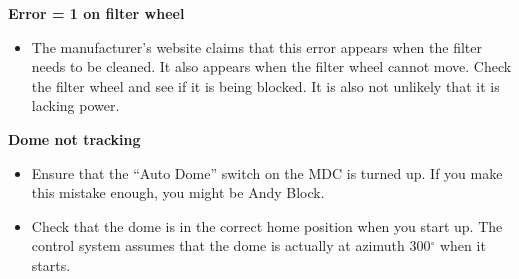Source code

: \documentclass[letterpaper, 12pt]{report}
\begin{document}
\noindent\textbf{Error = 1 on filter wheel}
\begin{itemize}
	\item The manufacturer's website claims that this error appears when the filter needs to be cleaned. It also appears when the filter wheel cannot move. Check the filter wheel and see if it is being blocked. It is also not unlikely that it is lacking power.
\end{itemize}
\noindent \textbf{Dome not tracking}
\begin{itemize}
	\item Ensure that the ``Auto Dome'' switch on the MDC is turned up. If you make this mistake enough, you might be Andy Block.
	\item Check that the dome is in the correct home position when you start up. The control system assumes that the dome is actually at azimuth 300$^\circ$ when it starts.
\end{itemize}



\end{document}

- - -

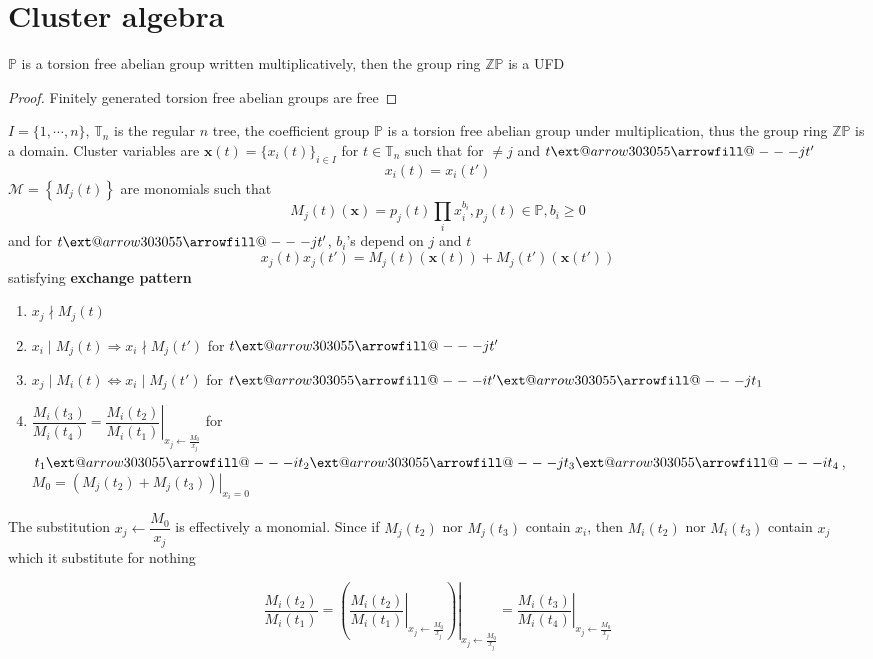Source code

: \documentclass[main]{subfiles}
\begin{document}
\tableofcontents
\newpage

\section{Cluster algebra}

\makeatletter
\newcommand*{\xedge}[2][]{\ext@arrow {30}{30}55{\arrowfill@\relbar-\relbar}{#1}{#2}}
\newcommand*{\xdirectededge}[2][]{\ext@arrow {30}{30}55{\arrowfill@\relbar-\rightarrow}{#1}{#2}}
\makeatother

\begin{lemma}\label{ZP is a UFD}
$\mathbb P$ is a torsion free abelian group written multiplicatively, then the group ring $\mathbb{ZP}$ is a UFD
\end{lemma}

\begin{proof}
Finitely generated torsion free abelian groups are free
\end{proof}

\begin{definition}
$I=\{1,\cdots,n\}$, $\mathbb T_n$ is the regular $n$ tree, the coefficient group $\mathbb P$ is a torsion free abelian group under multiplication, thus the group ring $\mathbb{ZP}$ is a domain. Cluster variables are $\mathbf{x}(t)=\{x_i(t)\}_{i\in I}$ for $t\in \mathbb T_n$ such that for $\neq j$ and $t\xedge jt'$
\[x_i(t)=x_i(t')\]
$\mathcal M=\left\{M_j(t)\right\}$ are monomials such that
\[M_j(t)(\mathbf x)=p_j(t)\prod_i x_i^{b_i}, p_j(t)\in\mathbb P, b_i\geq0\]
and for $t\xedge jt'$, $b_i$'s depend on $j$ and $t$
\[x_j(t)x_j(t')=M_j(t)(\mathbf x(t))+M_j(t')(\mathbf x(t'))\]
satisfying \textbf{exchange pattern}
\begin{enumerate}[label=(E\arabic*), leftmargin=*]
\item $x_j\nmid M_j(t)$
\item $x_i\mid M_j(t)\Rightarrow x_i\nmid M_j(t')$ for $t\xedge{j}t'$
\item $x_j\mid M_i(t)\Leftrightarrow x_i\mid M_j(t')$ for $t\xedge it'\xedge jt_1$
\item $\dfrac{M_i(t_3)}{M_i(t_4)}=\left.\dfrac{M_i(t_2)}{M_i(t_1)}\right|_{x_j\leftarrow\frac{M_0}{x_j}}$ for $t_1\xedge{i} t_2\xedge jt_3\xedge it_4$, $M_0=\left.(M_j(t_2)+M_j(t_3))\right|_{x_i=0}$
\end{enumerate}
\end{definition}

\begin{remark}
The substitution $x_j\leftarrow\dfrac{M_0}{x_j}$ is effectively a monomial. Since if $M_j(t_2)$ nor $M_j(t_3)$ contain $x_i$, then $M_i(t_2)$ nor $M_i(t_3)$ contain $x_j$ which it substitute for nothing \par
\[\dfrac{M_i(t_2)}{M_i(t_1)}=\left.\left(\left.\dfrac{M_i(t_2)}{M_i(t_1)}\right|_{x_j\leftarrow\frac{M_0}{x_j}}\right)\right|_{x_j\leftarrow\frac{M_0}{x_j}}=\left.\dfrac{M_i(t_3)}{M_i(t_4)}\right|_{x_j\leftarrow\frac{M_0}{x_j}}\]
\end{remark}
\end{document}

- - -

Scan the entries for lines holding the string "this", then copy every one of them.

Answer section:
	\item The manufacturer's website claims that this error appears when the filter needs to be cleaned. It also appears when the filter wheel cannot move. Check the filter wheel and see if it is being blocked. It is also not unlikely that it is lacking power.
	\item Ensure that the ``Auto Dome'' switch on the MDC is turned up. If you make this mistake enough, you might be Andy Block.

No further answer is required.